USSG § 3E1.1(a) (emphasis in original). Only in extraordinary cases is a defendant entitled to a downward adjustment for acceptance of responsibility after the court has found that he obstructed justice. See Honken, 184 F.3d at 967-68 (citing USSG § 3E1.1 cmt. (n. 4)).

To determine whether a defendant qualifies for acceptance of responsibility, the court may consider whether that defendant “truthfully admit[s] the conduct comprising the offense[] of conviction, and truthfully admit[s] or not falsely den[ies] any additional relevant conduct for which the defendant is accountable.... ” USSG § 3E1.1, cmt. (n. 1(a)). Although a defen*939dant is not required to volunteer relevant conduct to obtain acceptance of responsibility, “a defendant who falsely denies, or frivolously contests, relevant conduct that the court determines to be true has acted in a manner inconsistent with acceptance of responsibility.” Id.

The court found Defendant did not meet his burden to prove he clearly demonstrated acceptance of responsibility. The court recognized that Defendant pled guilty to Counts 11 and 12 and admitted a factual basis for those offenses in the stipulation of facts to the Plea Agreement. The mere act of pleading guilty, however, does not entitle a defendant to acceptance of responsibility. United States v. Byrd, 76 F.3d 194, 196 (8th Cir.1996). Considering the totality of the circumstances, this is not an “extraordinary case” in which both an upward adjustment for obstruction of justice and a downward adjustment for acceptance of responsibility apply. See Honken, 184 F.3d at 970 (“[W]hen the Commission refers to an ‘extraordinary case,’ it means a situation that is extremely rare and highly exceptional. Thus the terms of § 3E1.1, application note 4 require an obstructive defendant to do more than merely cease obstructive conduct and plead guilty to the underlying offense to earn a downward adjustment for acceptance of responsibility.”). Indeed, here Defendant has not even admitted his obstructive conduct.
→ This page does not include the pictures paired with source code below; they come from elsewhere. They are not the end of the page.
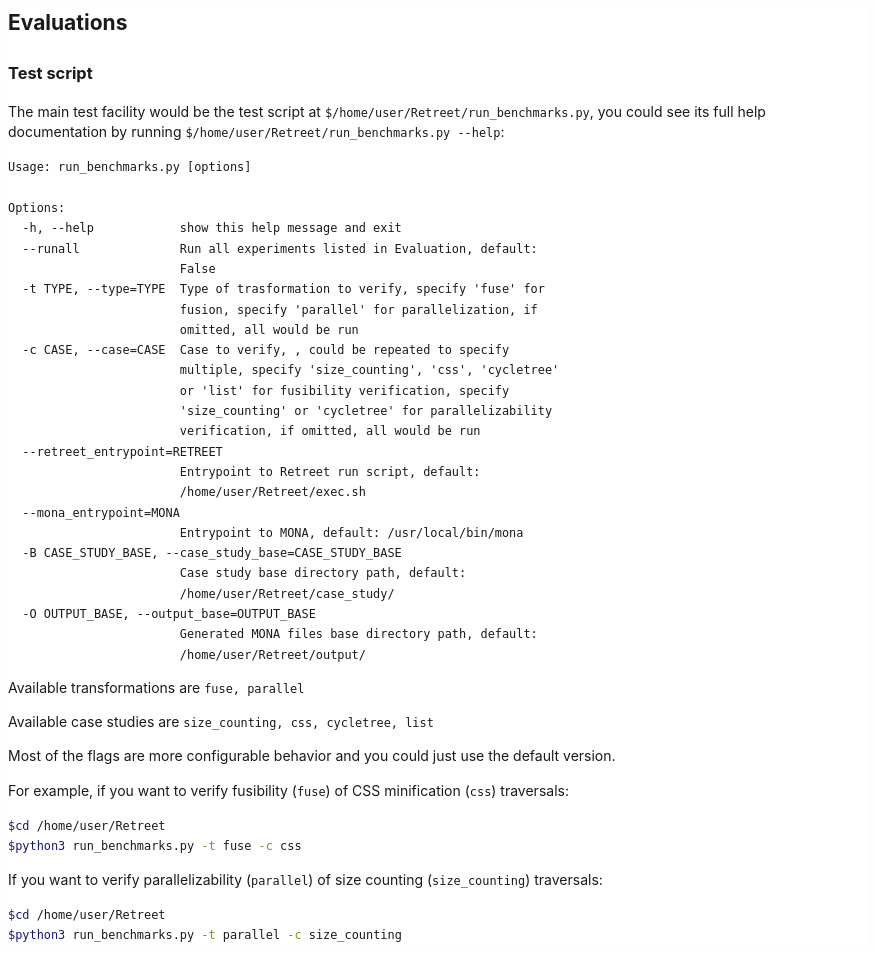 
## Evaluations

### Test script

The main test facility would be the test script at `$/home/user/Retreet/run_benchmarks.py`, you could see its full help documentation by running `$/home/user/Retreet/run_benchmarks.py --help`:

```plaintext
Usage: run_benchmarks.py [options]

Options:
  -h, --help            show this help message and exit
  --runall              Run all experiments listed in Evaluation, default:
                        False
  -t TYPE, --type=TYPE  Type of trasformation to verify, specify 'fuse' for
                        fusion, specify 'parallel' for parallelization, if
                        omitted, all would be run
  -c CASE, --case=CASE  Case to verify, , could be repeated to specify
                        multiple, specify 'size_counting', 'css', 'cycletree'
                        or 'list' for fusibility verification, specify
                        'size_counting' or 'cycletree' for parallelizability
                        verification, if omitted, all would be run
  --retreet_entrypoint=RETREET
                        Entrypoint to Retreet run script, default:
                        /home/user/Retreet/exec.sh
  --mona_entrypoint=MONA
                        Entrypoint to MONA, default: /usr/local/bin/mona
  -B CASE_STUDY_BASE, --case_study_base=CASE_STUDY_BASE
                        Case study base directory path, default:
                        /home/user/Retreet/case_study/
  -O OUTPUT_BASE, --output_base=OUTPUT_BASE
                        Generated MONA files base directory path, default:
                        /home/user/Retreet/output/
```

Available transformations are `fuse, parallel`

Available case studies are `size_counting, css, cycletree, list`

Most of the flags are more configurable behavior and you could just use the default version.

For example, if you want to verify fusibility (`fuse`) of CSS minification (`css`) traversals:

```bash
$cd /home/user/Retreet
$python3 run_benchmarks.py -t fuse -c css
```

If you want to verify parallelizability (`parallel`) of size counting (`size_counting`) traversals:

```bash
$cd /home/user/Retreet
$python3 run_benchmarks.py -t parallel -c size_counting
```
In any event, Defendant is not entitled to acceptance of responsibility, because he repeatedly and frivolously denied relevant conduct throughout this sentencing. Defendant has tried to shift the blame for his offense to others, such as Galley Smith, and denies the full extent of the involvement in his scheme. U.S. v. Collier, 413 F.3d 858, 861 (8th Cir.2005). For example, Defendant denies his true involvement with STRAC. Defendant also entered an “eleventh hour” guilty plea. See USSG § 3E1.1, cmt. (n. 1(h)) (stating that district court may consider the “timeliness” of a defendant’s guilty plea in deciding whether to grant a reduction for acceptance of responsibility); see, e.g., United States v. Wattree, 431 F.3d 618, 623 (8th Cir.2005) (holding district court clearly erred in granting defendant acceptance of responsibility, in part because the defendant pled guilty to one charge in an “untimely” manner, i.e., “only one week before trial”). Further, Defendant denied criminal intent for his crimes through his attorney in his Sentencing Memorandum. See, e.g., United States v. Ervasti, 201 F.3d 1029, 1043-44 (8th Cir.2000) (holding district court did not clearly err in denying a reduction for acceptance of responsibility to a defendant who repeatedly denied intent to defraud).

Accordingly, the court found Defendant was not entitled to a two-level downward adjustment for acceptance of responsibility. USSG § 3E1.1. Defendant’s adjusted offense level under the advisory Sentencing Guidelines remained at 30.

G. Pre-Departure Advisory Sentencing Guidelines Range

Defendant was a Criminal History Category I. PSIR at ¶ 108. Accordingly, with an adjusted offense level of 30, Defendant’s pre-departure advisory Sentencing Guidelines range was 97 to 121 months of imprisonment. Because the statutory maximum in this sentencing was ten years, however, such range effectively became 97 to 120 months of imprisonment.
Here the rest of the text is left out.